### Exercise goal
Search the listing for the string "Issues". Copy every line that has it.
-------------------------
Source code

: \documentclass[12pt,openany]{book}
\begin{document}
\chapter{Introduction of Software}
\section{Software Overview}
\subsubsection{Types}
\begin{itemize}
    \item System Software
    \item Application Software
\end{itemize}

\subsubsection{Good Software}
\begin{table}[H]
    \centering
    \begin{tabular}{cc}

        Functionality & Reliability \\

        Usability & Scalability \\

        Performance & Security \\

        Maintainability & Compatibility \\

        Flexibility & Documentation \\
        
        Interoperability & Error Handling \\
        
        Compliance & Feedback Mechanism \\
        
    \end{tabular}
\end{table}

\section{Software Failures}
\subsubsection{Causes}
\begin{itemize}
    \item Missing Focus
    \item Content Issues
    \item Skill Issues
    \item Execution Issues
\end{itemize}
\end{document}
-------------------------
### Solution
    \item Content Issues
    \item Skill Issues
    \item Execution Issues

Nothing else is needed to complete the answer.